Reviewing Ron Suskind's “Confidence Men: Wall Street, Washington and the Education of a President,” Hendrik Hertzberg (left) writes that it backs up a number of liberal criticisms (and a few conservative ones) of the president, including picking economic advisers who championed the deregulation that damaged the economy, backing a stimulus that was too small, and assuming that today's obstructionist Republicans would respond positively to his willingness to compromise. Obama’s more forceful stances over the past few weeks show that he’s learned from his experience; the question is whether he learned fast enough:
...For the highest economic posts Obama picked Geithner and Summers, who were implicated in the deregulatory status quo and wary of fundamental reform—Team B, Suskind calls them—while passing over Team A, the heterodox skeptics, such as Paul Volcker and Austan Goolsbee, who had guided him through the campaign, when his prescience about the coming crisis and his sureness when it struck had sealed his November victory. Team B underestimated the severity of the economic debacle. For that reason—and also to woo conservative congressional Democrats and, futilely, Republicans—Obama’s stimulus proposal was too small and too larded with relatively ineffectual tax cuts. Had he demanded more but still got only what he ended up with, he might have received more credit for forestalling a depression and less blame for the feebleness of the jobless “recovery.” Chronically, within the White House and on Capitol Hill, he sought consensus as a starting point—the tranquillity of resolution without the catharsis of conflict.
“On the way to his inauguration, Obama got word that Republicans in the House had committed, as a bloc, to oppose his stimulus plan,” Suskind writes. A few pages later, he describes the newly sworn-in President as “a man with little experience wielding power but the fastest of learners.” The fastest? Not always. Obama took the oath of office determined to change the way things were done in Washington, by which he meant a turn toward civility, comity, coöperation, and mutual respect—honest debate and earnest, public-spirited compromise. He did not grasp how profoundly the transformation of the Republican Party into a disciplined, nearly monolithic agent of radical reaction and ruthless obstruction—a transformation that has only accelerated since that day—had changed things already. Perhaps he did not wish to grasp it.
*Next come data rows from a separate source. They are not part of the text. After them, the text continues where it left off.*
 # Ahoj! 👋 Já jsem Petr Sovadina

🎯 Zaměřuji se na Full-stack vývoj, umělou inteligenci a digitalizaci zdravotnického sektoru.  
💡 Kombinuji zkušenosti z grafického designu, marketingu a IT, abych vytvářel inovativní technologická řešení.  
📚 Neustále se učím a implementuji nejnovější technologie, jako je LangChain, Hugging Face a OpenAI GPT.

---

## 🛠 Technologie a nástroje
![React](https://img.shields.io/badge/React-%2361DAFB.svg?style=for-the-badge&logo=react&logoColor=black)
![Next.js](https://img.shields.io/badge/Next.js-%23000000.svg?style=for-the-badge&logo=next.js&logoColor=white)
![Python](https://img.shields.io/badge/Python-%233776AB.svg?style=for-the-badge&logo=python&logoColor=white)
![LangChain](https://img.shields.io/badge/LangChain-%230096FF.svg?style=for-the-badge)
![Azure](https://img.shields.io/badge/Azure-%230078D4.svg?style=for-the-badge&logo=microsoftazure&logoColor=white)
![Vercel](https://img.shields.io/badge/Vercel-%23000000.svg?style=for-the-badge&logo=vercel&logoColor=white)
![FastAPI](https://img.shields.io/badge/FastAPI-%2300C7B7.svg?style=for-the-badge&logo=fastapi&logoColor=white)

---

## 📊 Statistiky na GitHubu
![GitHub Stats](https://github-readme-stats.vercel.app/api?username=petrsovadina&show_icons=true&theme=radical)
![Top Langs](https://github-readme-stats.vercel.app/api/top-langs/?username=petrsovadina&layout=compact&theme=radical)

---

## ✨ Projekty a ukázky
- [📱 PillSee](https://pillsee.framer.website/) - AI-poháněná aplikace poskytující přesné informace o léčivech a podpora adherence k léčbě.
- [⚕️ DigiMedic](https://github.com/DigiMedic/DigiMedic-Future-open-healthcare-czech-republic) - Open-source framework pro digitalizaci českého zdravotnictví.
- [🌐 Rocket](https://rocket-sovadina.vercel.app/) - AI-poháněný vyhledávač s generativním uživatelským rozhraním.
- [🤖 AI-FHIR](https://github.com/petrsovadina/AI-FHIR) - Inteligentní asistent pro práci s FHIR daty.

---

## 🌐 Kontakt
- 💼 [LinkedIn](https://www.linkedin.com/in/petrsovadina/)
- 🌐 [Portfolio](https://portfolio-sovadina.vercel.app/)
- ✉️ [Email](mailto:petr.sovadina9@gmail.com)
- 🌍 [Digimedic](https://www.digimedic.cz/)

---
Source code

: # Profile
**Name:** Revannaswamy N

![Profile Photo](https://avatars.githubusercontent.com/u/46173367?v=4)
In recent weeks, though, he has surprised disdainful opponents and dispirited supporters alike with the passion and firmness of his drive for urgent job spending, responsible debt reduction, and equitable taxation. A President may learn more from the frustrations of power than from the wielding of it. But in this President’s case the learning has been perilously slow.
Reviews by Michiko Kakutani and Joe Nocera make the further point that Treasury Secretary Timothy Geithner and Larry Summers, former chief economic adviser, obstructed Obama’s economic decisions.